The median of the grades is the same in economics and statistics (median = 10). Therefore, had we computed only the medians, we could have concluded that the students performed as well in economics as in statistics. However, although the medians are exactly the same for both classes, it is clear that students performed better in economics than in statistics. In fact, the mean of the grades in economics is 13.6 and the mean of the grades in statistics is 8.6. What we have just shown here is that the median is based only on one single value, the middle value, or on the two middle values if there are an even number of observations, while the mean is based on all values (and thus includes more information). The median is therefore not sensible to outliers, but it is also not unique (i.e., not specific) to different series of data, whereas the mean is much more likely to be different and unique for different series of data. This difference in terms of specificity and uniqueness between the two measures may make the mean more useful for data with no outlier.

In conclusion, depending on the context and the data, it is often more interesting to report the mean or the median, or both. As a last remark regarding the comparison between the two most important location measures, note that when the mean and median are equal, the distribution of your data can often be considered to follow a normal distribution (also referred as Gaussian distribution).

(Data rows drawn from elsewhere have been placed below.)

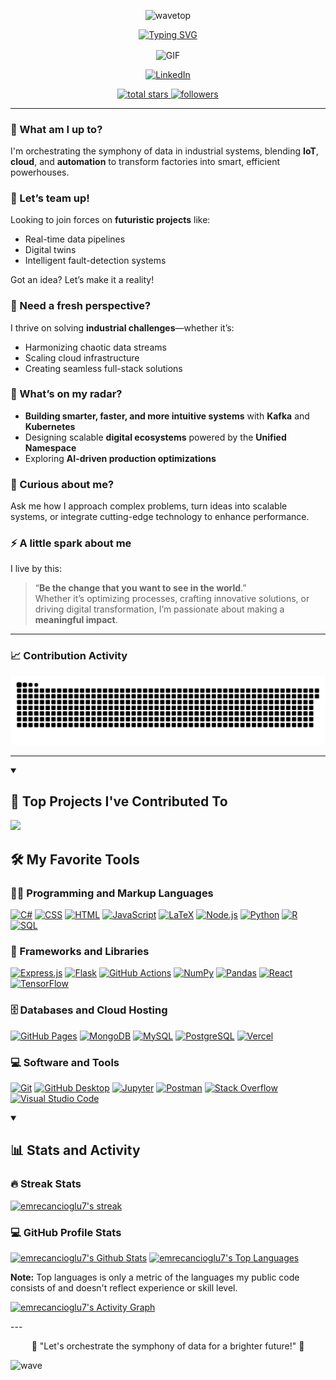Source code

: <p align="center">
  <img src="https://user-images.githubusercontent.com/82146140/177695541-fbee7a11-8763-49a8-a520-416cc9a5b97c.svg" alt="wavetop" />
</p>

<p align="center">
  <a href="https://git.io/typing-svg">
    <img src="https://readme-typing-svg.demolab.com?font=Audiowide&size=24&pause=1000&color=EF7D00&center=true&vCenter=true&width=1000&lines=Hi+there!+%F0%9F%91%8B+I'm+Emre+CANCIOGLU;Shaping+the+future+with+IIoT+%F0%9F%9A%80%2C+driving+innovation+%F0%9F%92%A1;Leaving+my+mark+on+digital+transformation+%F0%9F%94%A5%2C+one+project+at+a+time+%F0%9F%9B%A0%EF%B8%8F;Code+is+my+playground+%F0%9F%96%A5%EF%B8%8F%2C+solving+puzzles+%F0%9F%94%8D+is+my+game;Transforming+the+world+%F0%9F%8C%8D+with+cloud+tech+%E2%98%81%EF%B8%8F;Redefining+production+%E2%9A%99%EF%B8%8F+through+tech+innovation+%F0%9F%92%A1" alt="Typing SVG" />
  </a>
</p>

<p align="center">
  <img align="center" alt="GIF" src="https://cdn.dribbble.com/users/1515168/screenshots/3385164/media/a5859e9bce47a534a9dc11db41c89fea.gif" width="350" />
</p>


<p align="center">
  <a href="https://www.linkedin.com/in/emrecancioglu/">
    <img width="32px" alt="LinkedIn" title="LinkedIn" src="https://i.imgur.com/yRpa1dQ.png" style="filter: hue-rotate(30deg);" />
  </a>
</p>

<p align="center">
  <!-- GitHub Stars Badge -->
  <a href="https://github.com/emrecancioglu7?tab=repositories&sort=stargazers">
    <img alt="total stars" title="Total stars on GitHub" src="https://custom-icon-badges.demolab.com/github/stars/emrecancioglu7?color=55960c&style=for-the-badge&labelColor=488207&logo=star"/>
  </a>

  <!-- GitHub Followers Badge -->
  <a href="https://github.com/emrecancioglu7?tab=followers">
    <img alt="followers" title="Follow me on Github" src="https://custom-icon-badges.demolab.com/github/followers/emrecancioglu7?color=236ad3&labelColor=1155ba&style=for-the-badge&logo=person-add&label=Follow&logoColor=white"/>
  </a>
</p>



---

### 🔭 What am I up to?

I'm orchestrating the symphony of data in industrial systems, blending **IoT**, **cloud**, and **automation** to transform factories into smart, efficient powerhouses.


### 👯 Let’s team up!

Looking to join forces on **futuristic projects** like:
- Real-time data pipelines
- Digital twins
- Intelligent fault-detection systems

Got an idea? Let’s make it a reality!


### 🤔 Need a fresh perspective?

I thrive on solving **industrial challenges**—whether it’s:
- Harmonizing chaotic data streams
- Scaling cloud infrastructure
- Creating seamless full-stack solutions


### 🌱 What’s on my radar?

- **Building smarter, faster, and more intuitive systems** with **Kafka** and **Kubernetes**
- Designing scalable **digital ecosystems** powered by the **Unified Namespace**
- Exploring **AI-driven production optimizations**


### 💬 Curious about me?

Ask me how I approach complex problems, turn ideas into scalable systems, or integrate cutting-edge technology to enhance performance.


### ⚡ A little spark about me

I live by this:  
> “**Be the change that you want to see in the world**.”  
Whether it’s optimizing processes, crafting innovative solutions, or driving digital transformation, I’m passionate about making a **meaningful impact**.

---

### 📈 Contribution Activity

<div style="display: flex; justify-content: center; align-items: center; ">
  <picture>
    <source media="(prefers-color-scheme: dark)" srcset="https://raw.githubusercontent.com/emrecancioglu7/emrecancioglu7/output/github-snake-dark.svg" />
    <source media="(prefers-color-scheme: light)" srcset="https://raw.githubusercontent.com/emrecancioglu7/emrecancioglu7/output/github-snake.svg" />
    <img alt="github-snake" src="https://raw.githubusercontent.com/emrecancioglu7/emrecancioglu7/output/github-snake.svg" />
  </picture>
</div>

---

<details open> 
  <summary><h2>📕 Top Projects I've Contributed To</h2></summary>
  <p align="left">
 
  ![](https://github-contributor-stats.vercel.app/api?username=emrecancioglu7&limit=5&theme=transparent&combine_all_yearly_contributions=true)
</details>

  <summary><h2>🛠️ My Favorite Tools</h2></summary>
  <!-- Some badges are from https://github.com/Ileriayo/markdown-badges -->

  <h3>👨‍💻 Programming and Markup Languages</h3>

  <p>
      <a href="https://github.com/search?q=user%3ADenverCoder1+language%3Acsharp"><img alt="C#" src="https://custom-icon-badges.demolab.com/badge/C%23-68217A.svg?logo=cs2&logoColor=white"></a>
      <a href="https://github.com/search?q=user%3ADenverCoder1+language%3Acss"><img alt="CSS" src="https://img.shields.io/badge/CSS-1572B6.svg?logo=css3&logoColor=white"></a>
      <a href="https://github.com/search?q=user%3ADenverCoder1+language%3Ahtml"><img alt="HTML" src="https://img.shields.io/badge/HTML-E34F26.svg?logo=html5&logoColor=white"></a>
      <a href="https://github.com/search?q=user%3ADenverCoder1+language%3Ajavascript"><img alt="JavaScript" src="https://img.shields.io/badge/JavaScript-F7DF1E.svg?logo=javascript&logoColor=black"></a>
      <a href="https://github.com/search?q=user%3ADenverCoder1+language%3Atex"><img alt="LaTeX" src="https://img.shields.io/badge/LaTeX-008080.svg?logo=LaTeX&logoColor=white"></a>
      <a href="https://github.com/search?q=user%3ADenverCoder1+language%3Ajavascript"><img alt="Node.js" src="https://img.shields.io/badge/Node.js-43853D.svg?logo=node.js&logoColor=white"></a>
      <a href="https://github.com/search?q=user%3ADenverCoder1+language%3Apython"><img alt="Python" src="https://img.shields.io/badge/Python-14354C.svg?logo=python&logoColor=white"></a>
      <a href="https://github.com/search?q=user%3ADenverCoder1+language%3Ar"><img alt="R" src="https://img.shields.io/badge/R-276DC3.svg?logo=r&logoColor=white"></a>
      <a href="https://github.com/search?q=user%3ADenverCoder1+language%3Asql"><img alt="SQL" src="https://custom-icon-badges.demolab.com/badge/SQL-025E8C.svg?logo=database&logoColor=white"></a>
  </p>

  <h3>🧰 Frameworks and Libraries</h3>

  <p>
      <a href="#"><img alt="Express.js" src="https://img.shields.io/badge/Express.js-404d59.svg?logo=express&logoColor=white"></a>
      <a href="#"><img alt="Flask" src="https://img.shields.io/badge/Flask-000000.svg?logo=flask&logoColor=white"></a>
      <a href="#"><img alt="GitHub Actions" src="https://img.shields.io/badge/GitHub%20Actions-2671E5.svg?logo=github%20actions&logoColor=white"></a>
      <a href="#"><img alt="NumPy" src="https://img.shields.io/badge/Numpy-013243.svg?logo=numpy&logoColor=white"></a>
      <a href="#"><img alt="Pandas" src="https://img.shields.io/badge/Pandas-150458.svg?logo=pandas&logoColor=white"></a>
      <a href="#"><img alt="React" src="https://img.shields.io/badge/React-20232a.svg?logo=react&logoColor=%2361DAFB"></a>
      <a href="#"><img alt="TensorFlow" src="https://img.shields.io/badge/TensorFlow-FF6F00.svg?logo=TensorFlow&logoColor=white"></a>
  </p>

  <h3>🗄️ Databases and Cloud Hosting</h3>

  <p>
      <a href="#"><img alt="GitHub Pages" src="https://img.shields.io/badge/GitHub%20Pages-327FC7.svg?logo=github&logoColor=white"></a>
      <a href="#"><img alt="MongoDB" src ="https://img.shields.io/badge/MongoDB-4ea94b.svg?logo=mongodb&logoColor=white"></a>
      <a href="#"><img alt="MySQL" src="https://img.shields.io/badge/MySQL-00f.svg?logo=mysql&logoColor=white"></a>
      <a href="#"><img alt="PostgreSQL" src ="https://img.shields.io/badge/PostgreSQL-316192.svg?logo=postgresql&logoColor=white"></a>
      <a href="#"><img alt="Vercel" src="https://img.shields.io/badge/Vercel-000000.svg?logo=vercel&logoColor=white"></a>
  </p>

  <h3>💻 Software and Tools</h3>

  <p>
      <a href="#"><img alt="Git" src="https://img.shields.io/badge/Git-F05033.svg?logo=git&logoColor=white"></a>
      <a href="#"><img alt="GitHub Desktop" src="https://img.shields.io/badge/GitHub%20Desktop-8034A9.svg?logo=github&logoColor=white"></a>
      <a href="#"><img alt="Jupyter" src="https://img.shields.io/badge/Jupyter-F37626.svg?logo=Jupyter&logoColor=white"></a>
      <a href="#"><img alt="Postman" src="https://img.shields.io/badge/Postman-FF6C37?logo=postman&logoColor=white"></a>
      <a href="#"><img alt="Stack Overflow" src="https://img.shields.io/badge/-Stack%20Overflow-FE7A16?logo=stack-overflow&logoColor=white"></a>
      <a href="#"><img alt="Visual Studio Code" src="https://img.shields.io/badge/Visual%20Studio%20Code-0078d7.svg?logo=visual-studio-code&logoColor=white"></a>
  </p>
</details>


<details open> 
  <summary><h2>📊 Stats and Activity</h2></summary>
  
  <h3>🔥 Streak Stats</h3>
  <p>
    <a href="https://github.com/emrecancioglu7/github-readme-streak-stats">
      <img title="🔥 Get streak stats for your profile at git.io/streak-stats" alt="emrecancioglu7's streak" src="https://github-readme-streak-stats.herokuapp.com/?user=emrecancioglu7&theme=transparent&hide_border=true"/>
    </a>
  </p>

  <h3>💻 GitHub Profile Stats</h3>
  <a href="https://github.com/anuraghazra/github-readme-stats"><img alt="emrecancioglu7's Github Stats" src="https://github-readme-stats.vercel.app/api?username=emrecancioglu7&theme=transparent&hide_border=true&include_all_commits=true&count_private=true" height="192px"/></a>
  <a href="https://github.com/anuraghazra/github-readme-stats"><img alt="emrecancioglu7's Top Languages" src="https://github-readme-stats.vercel.app/api/top-langs/?username=emrecancioglu7&theme=transparent&hide_border=true&include_all_commits=true&count_private=true&layout=compact" height="192px"/></a>
  <br/>

  <b>Note:</b> Top languages is only a metric of the languages my public code consists of and doesn't reflect experience or skill level.
  
  <a href="https://github.com/ashutosh00710/github-readme-activity-graph"><img alt="emrecancioglu7's Activity Graph" src="https://github-readme-activity-graph.vercel.app/graph/?username=emrecancioglu7&bg_color=transparent&color=003DA6&line=EF7D00&point=FFFFFF&hide_border=true" /></a>
</details>
---

<p align="center">
  🚀 "Let's orchestrate the symphony of data for a brighter future!" 🚀
</p>

![wave](https://user-images.githubusercontent.com/82146140/177694992-9277afcb-e818-4712-b2a9-ab167d718991.svg)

\(1^{st}\) and \(3^{rd}\) quartiles

The first and third quartiles are similar to the median in the sense that they also divide the observations into two parts, except that these parts are not equal. Remind that the median divides the data into two equal parts (with 50% of the observations below and 50% above the median). The first quartile cuts the observations such that there are 25% of the observations below and thus 75% above the first quartile. The third quartile, as you have guessed by now, represents the value with 75% of the observations below it and thus 25% of the observations above it. There exists several methods to compute the first and third quartile (which sometimes give slight differences, R for instance uses a different method), but here is I believe the easiest one when computing these statistics by hand:

  1. sort the data in ascending order
  2. compute \(0.25 \cdot n\) and \(0.75 \cdot n\) (i.e., 0.25 and 0.75 times the number of observations)
  3. round up these two numbers to the next whole number
  4. these two numbers represent the rank of the first and third quartile (in the sorted series), respectively

The steps are the same for both an odd and even number of observations. Here is an example with the following series, representing the height in cm of 9 adults:

170.2, 181.5, 188.9, 163.9, 166.4, 163.7, 160.4, 175.8 and 181.5

We first order from lowest to highest:

160.4, 163.7, 163.9, 166.4, 170.2, 175.8, 181.5, 181.5 and 188.9

There are 9 observations so \[0.25 \cdot 9 = 2.25\] and \[0.75 \cdot 9 = 6.75\]

Rounding up to the whole number gives 3 and 7, which represent the rank of the first and third quartiles, respectively. Therefore, the first quartile is 163.9 cm and the third quartile is 181.5 cm.

In conclusion, 25% of adults are less than 163.9 cm tall (and thus 75% of them are more than 163.9 cm tall), while 75% of adults are less than 181.5 cm tall (and thus 25% of them are more than 181.5 cm tall).

\(q_{0.25}\), \(q_{0.75}\) and \(q_{0.5}\)

Note that the first quartile is denoted \(q_{0.25}\) and the third quartile is denoted \(q_{0.75}\) (where \(q\) stands for quartile). As you can see, the median is actually the second quartile and for this reason it is also sometimes denoted \(q_{0.5}\).

A note on deciles and percentiles

Deciles and percentiles are similar to quartiles except that they cuts the data in 10 and 100 equal parts. For instance, the \(4^{th}\) decile (\(q_{0.4}\)) is the value such that there are 40% of the observations below it and thus 60% of the observations above it. Furthermore, the \(98^{th}\) percentile (\(q_{0.98}\), also sometimes denoted \(P98\)) is the value such that there are 98% of the observations below it and thus 2% of the observations above it. Percentiles are often used for the weight and height of babies, giving precise information to the parents about where their child stands compared to other children of the same age.

Mode

The mode of a series is the value that appears most often. In other words, it is the value that has the highest number of occurrences. Given the height of 9 adults:

170, 168, 171, 170, 182, 165, 170, 189 and 167

The mode is 170 because it is the most common value with 3 occurrences. All other values appear only once. In conclusion, most adults of this sample are 170 cm tall. Note that it is possible that a series has no mode (e.g., 4, 7, 2 and 10) or more than one mode (e.g., 4, 2, 2, 8, 11 and 11).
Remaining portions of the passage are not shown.